Lost on Planet China: The Strange and True Story of One Man's Attempt to Understand the World's Most Mystifying Nation or How He Became Comfortable Eating Live Squid

Home > Other > Lost on Planet China: The Strange and True Story of One Man's Attempt to Understand the World's Most Mystifying Nation or How He Became Comfortable Eating Live Squid > Page 28
Lost on Planet China: The Strange and True Story of One Man's Attempt to Understand the World's Most Mystifying Nation or How He Became Comfortable Eating Live Squid Page 28

by J. Maarten Troost


  There are few words more evocative than Silk Road. Imagine a world inhabited by Sogdians, Gokturks, Ferghanians, Parthians, Bactrians, Nabataeans, Samanids, and other civilizations now lost to us, a world of traders and conquerors, missionaries and zealots, poets and muses, traversing the vast distances of Eurasia, trading the gold of Rome for the silk of Xi’an. There were hundreds of trails from the Mediterranean to China that would collectively become known as the Silk Road, lonesome paths over treacherous passes and barren deserts upon which civilizations rose and fell. One such path had skirted the vast desolation of the Taklamakan Desert in northern China and made its way to the town of Dunhuang, near the splendid Mogao Caves, where for centuries Buddhist monks had carved and painted scenes of wonder and devotion, a vast tomb of extraordinary artwork that for centuries lay lost and forgotten.
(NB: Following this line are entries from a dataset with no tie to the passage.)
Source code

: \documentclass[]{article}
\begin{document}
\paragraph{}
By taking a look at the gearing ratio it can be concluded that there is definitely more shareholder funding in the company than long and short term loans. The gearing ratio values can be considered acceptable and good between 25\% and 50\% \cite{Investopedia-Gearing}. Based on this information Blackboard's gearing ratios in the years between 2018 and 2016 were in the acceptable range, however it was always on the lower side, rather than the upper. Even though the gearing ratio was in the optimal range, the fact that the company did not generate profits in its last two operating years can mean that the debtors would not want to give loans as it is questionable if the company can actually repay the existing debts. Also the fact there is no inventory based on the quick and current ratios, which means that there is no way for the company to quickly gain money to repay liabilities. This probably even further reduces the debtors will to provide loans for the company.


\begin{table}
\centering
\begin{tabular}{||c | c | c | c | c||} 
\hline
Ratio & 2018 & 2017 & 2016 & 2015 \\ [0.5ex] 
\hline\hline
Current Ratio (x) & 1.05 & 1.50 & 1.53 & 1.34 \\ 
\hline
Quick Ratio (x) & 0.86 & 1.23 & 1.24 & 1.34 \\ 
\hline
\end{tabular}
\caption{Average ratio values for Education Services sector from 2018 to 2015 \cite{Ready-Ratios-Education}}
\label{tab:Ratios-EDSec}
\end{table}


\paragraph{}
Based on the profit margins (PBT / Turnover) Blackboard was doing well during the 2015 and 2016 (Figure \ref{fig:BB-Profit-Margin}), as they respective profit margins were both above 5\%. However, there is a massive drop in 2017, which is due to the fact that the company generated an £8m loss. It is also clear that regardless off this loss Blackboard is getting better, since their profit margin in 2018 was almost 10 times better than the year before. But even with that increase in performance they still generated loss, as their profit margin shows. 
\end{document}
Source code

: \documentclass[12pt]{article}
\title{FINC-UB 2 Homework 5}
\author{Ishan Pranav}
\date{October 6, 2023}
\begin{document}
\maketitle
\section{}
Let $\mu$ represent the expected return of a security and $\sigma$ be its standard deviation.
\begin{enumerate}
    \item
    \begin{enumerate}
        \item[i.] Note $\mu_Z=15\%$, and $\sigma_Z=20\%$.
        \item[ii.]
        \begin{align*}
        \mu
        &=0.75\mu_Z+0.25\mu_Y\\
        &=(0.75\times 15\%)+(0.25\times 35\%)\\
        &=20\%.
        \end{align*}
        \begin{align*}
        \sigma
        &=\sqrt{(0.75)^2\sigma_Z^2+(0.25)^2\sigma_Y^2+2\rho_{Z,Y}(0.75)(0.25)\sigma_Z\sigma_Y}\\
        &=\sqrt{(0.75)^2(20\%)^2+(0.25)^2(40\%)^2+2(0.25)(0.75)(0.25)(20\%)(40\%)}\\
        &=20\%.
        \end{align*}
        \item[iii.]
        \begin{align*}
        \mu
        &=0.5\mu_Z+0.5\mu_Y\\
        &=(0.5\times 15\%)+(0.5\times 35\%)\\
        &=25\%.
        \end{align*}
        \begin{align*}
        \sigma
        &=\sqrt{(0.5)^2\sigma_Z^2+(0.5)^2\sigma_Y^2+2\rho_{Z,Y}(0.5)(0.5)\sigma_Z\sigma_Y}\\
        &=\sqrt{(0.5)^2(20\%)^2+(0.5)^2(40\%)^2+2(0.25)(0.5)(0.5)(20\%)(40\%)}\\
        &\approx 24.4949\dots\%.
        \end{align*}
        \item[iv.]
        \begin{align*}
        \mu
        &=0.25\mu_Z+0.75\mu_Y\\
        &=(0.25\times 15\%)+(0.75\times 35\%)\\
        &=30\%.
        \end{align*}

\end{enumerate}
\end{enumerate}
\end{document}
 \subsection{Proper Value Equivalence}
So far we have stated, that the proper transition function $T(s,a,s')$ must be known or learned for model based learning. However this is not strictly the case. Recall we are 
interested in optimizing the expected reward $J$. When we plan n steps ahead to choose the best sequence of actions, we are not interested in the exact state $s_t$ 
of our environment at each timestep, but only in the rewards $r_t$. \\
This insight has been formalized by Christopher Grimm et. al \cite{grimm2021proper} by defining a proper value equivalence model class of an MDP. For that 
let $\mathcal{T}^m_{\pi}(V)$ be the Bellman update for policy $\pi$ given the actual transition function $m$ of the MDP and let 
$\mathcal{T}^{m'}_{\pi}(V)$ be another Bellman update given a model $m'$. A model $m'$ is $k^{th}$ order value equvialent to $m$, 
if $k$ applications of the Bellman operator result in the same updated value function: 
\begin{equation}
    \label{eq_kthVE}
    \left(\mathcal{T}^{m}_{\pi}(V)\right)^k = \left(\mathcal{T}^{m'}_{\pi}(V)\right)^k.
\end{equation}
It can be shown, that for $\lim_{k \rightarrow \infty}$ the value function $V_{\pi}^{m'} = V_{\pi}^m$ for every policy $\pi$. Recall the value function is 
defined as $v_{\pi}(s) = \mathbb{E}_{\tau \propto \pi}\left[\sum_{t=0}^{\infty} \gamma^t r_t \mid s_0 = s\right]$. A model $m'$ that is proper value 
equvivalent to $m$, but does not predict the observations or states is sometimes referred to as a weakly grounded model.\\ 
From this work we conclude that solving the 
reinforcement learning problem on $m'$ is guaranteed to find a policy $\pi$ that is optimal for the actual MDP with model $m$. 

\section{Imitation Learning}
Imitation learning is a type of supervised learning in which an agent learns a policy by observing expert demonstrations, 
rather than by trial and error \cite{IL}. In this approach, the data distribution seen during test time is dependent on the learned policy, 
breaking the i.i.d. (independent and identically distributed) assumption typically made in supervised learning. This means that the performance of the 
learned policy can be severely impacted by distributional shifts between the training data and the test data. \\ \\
  Flying in, I could see how this could happen, this losing of one of the great repositories of ancient art. The Mogao Caves lie at the very edge of the Taklamakan Desert, an enormous, expanding emptiness fringed by the soaring Kunlun Mountains. This desert is one of the world’s largest sand deserts. And, of course, it can get a little dusty here as wind stirs the fine grains. Indeed, as I walked across the tarmac at the airport, I listened to the jet engines wheezing and sputtering from all the sand. I watched the mechanics on their bicycles, pedaling toward the plane to investigate this strange grinding and whirring of the engines, and I thought of Buddhism, its Zen variation, and once again noted that I should look into it, because I was not at all calm flying in China and I really needed to do something about it.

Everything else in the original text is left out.